Exercise data below:

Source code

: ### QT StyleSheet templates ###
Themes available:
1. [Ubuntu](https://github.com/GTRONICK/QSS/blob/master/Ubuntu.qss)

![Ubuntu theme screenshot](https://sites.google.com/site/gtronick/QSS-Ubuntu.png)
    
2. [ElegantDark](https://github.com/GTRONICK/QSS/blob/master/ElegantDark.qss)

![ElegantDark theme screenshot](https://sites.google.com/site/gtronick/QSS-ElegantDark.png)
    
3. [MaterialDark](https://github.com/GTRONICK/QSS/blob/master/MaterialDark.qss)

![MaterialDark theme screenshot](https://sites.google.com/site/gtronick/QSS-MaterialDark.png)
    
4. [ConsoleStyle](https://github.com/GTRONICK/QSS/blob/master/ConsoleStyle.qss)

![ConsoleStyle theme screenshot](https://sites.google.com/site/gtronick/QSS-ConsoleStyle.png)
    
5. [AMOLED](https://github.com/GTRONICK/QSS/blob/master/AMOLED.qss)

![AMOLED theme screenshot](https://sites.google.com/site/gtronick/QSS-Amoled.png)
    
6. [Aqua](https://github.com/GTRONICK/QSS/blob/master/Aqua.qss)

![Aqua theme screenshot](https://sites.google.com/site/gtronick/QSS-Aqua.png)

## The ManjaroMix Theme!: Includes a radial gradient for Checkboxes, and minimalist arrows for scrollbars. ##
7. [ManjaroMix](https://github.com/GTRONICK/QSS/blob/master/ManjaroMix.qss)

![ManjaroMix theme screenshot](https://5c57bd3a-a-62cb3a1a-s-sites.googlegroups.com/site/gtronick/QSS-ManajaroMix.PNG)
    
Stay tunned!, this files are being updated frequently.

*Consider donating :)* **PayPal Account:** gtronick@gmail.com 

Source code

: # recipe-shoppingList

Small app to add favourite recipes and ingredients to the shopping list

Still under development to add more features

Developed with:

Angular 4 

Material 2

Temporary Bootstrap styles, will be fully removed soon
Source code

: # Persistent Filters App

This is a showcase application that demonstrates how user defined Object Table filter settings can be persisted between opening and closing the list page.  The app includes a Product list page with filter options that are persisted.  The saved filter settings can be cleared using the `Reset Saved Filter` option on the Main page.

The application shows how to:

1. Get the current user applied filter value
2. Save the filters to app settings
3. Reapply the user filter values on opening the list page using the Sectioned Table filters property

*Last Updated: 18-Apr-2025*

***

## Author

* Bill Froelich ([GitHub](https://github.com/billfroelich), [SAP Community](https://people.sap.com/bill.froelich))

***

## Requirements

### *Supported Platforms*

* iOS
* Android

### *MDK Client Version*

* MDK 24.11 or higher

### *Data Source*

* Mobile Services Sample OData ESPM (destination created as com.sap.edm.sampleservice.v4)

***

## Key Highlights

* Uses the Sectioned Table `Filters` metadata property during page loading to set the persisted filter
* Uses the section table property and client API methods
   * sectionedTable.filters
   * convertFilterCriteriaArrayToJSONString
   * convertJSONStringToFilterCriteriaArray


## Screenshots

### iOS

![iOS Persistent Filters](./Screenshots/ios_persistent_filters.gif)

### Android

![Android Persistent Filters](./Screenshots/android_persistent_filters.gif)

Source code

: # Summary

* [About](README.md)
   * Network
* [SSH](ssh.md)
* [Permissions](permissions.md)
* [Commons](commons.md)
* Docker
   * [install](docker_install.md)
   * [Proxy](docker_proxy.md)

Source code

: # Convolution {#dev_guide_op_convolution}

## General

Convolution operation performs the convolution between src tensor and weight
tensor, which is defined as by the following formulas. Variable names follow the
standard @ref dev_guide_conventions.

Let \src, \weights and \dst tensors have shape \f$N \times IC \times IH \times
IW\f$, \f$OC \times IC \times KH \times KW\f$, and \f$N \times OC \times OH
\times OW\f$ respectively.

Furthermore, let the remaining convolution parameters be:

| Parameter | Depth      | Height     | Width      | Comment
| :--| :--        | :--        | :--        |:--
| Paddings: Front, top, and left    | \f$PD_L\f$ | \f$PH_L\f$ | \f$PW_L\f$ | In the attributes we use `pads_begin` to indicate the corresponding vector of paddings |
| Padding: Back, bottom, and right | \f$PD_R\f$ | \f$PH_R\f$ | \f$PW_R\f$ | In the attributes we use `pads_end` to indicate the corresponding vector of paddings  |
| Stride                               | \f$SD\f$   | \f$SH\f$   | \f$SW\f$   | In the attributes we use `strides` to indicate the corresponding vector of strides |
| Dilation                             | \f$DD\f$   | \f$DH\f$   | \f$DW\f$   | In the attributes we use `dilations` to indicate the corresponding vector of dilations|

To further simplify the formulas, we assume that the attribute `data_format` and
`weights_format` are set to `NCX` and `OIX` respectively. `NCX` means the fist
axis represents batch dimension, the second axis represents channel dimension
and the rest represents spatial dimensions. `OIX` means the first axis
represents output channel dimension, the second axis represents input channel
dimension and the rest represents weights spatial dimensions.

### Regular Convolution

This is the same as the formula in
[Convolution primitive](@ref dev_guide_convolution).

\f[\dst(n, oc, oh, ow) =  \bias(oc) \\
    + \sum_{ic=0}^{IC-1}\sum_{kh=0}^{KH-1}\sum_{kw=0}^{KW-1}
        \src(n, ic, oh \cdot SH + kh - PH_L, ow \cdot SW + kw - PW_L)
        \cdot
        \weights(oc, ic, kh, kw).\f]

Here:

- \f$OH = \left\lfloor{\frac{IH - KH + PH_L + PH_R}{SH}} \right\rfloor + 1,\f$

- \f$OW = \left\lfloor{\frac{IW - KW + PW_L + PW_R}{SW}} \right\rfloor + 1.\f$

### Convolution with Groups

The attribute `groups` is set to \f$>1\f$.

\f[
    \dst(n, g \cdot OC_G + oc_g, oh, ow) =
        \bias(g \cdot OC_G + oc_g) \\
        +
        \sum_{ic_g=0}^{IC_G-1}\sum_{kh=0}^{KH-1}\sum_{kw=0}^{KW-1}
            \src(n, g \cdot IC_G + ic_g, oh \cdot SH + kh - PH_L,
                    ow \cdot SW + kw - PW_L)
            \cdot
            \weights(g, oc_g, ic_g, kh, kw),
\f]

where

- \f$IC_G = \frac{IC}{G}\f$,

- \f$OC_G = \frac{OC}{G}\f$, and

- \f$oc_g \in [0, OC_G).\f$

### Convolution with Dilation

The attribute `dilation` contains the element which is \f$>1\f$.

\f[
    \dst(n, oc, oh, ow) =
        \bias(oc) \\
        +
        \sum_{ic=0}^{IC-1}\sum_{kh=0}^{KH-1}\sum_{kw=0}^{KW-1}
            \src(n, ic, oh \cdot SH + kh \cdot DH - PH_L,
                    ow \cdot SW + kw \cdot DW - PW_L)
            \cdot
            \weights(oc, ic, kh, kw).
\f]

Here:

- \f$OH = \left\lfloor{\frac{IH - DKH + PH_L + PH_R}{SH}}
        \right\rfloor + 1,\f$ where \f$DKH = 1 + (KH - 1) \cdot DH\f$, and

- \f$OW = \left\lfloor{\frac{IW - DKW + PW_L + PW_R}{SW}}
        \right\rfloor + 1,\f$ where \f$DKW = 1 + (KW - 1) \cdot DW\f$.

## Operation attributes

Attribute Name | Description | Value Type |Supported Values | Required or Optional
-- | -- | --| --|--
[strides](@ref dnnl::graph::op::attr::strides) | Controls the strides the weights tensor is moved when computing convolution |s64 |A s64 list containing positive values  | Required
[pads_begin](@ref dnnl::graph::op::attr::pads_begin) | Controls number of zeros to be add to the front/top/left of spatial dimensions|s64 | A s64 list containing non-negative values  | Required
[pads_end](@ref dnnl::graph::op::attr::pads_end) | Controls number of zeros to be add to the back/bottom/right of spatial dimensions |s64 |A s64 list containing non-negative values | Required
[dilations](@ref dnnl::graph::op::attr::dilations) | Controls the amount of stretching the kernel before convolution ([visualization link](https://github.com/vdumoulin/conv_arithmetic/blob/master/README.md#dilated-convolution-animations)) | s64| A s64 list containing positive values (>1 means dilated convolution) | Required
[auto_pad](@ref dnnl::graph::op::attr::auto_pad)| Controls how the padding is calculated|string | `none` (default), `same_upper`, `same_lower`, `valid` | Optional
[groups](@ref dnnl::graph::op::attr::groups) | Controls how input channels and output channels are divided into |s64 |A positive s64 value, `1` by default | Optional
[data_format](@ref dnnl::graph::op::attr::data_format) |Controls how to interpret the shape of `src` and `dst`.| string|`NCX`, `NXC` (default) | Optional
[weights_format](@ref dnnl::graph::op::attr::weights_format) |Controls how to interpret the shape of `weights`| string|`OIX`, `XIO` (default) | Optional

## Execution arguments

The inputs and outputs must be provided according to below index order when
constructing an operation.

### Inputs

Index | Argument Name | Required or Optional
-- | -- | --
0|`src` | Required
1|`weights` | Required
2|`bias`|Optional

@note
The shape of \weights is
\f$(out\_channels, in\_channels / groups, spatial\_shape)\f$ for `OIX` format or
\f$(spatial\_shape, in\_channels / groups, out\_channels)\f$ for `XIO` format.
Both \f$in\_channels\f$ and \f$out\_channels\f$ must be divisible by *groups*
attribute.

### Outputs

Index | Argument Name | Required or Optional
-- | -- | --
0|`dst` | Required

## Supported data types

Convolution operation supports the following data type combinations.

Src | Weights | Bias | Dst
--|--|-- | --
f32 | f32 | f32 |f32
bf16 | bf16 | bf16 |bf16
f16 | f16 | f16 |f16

End of Exercise data.

Word for word, repeat the lines from the one holding "## Execution arguments" through the last line of the entries, both included.

§ **Task response**:
## Execution arguments

The inputs and outputs must be provided according to below index order when
constructing an operation.

### Inputs

Index | Argument Name | Required or Optional
-- | -- | --
0|`src` | Required
1|`weights` | Required
2|`bias`|Optional

@note
The shape of \weights is
\f$(out\_channels, in\_channels / groups, spatial\_shape)\f$ for `OIX` format or
\f$(spatial\_shape, in\_channels / groups, out\_channels)\f$ for `XIO` format.
Both \f$in\_channels\f$ and \f$out\_channels\f$ must be divisible by *groups*
attribute.

### Outputs

Index | Argument Name | Required or Optional
-- | -- | --
0|`dst` | Required

## Supported data types

Convolution operation supports the following data type combinations.

Src | Weights | Bias | Dst
--|--|-- | --
f32 | f32 | f32 |f32
bf16 | bf16 | bf16 |bf16
f16 | f16 | f16 |f16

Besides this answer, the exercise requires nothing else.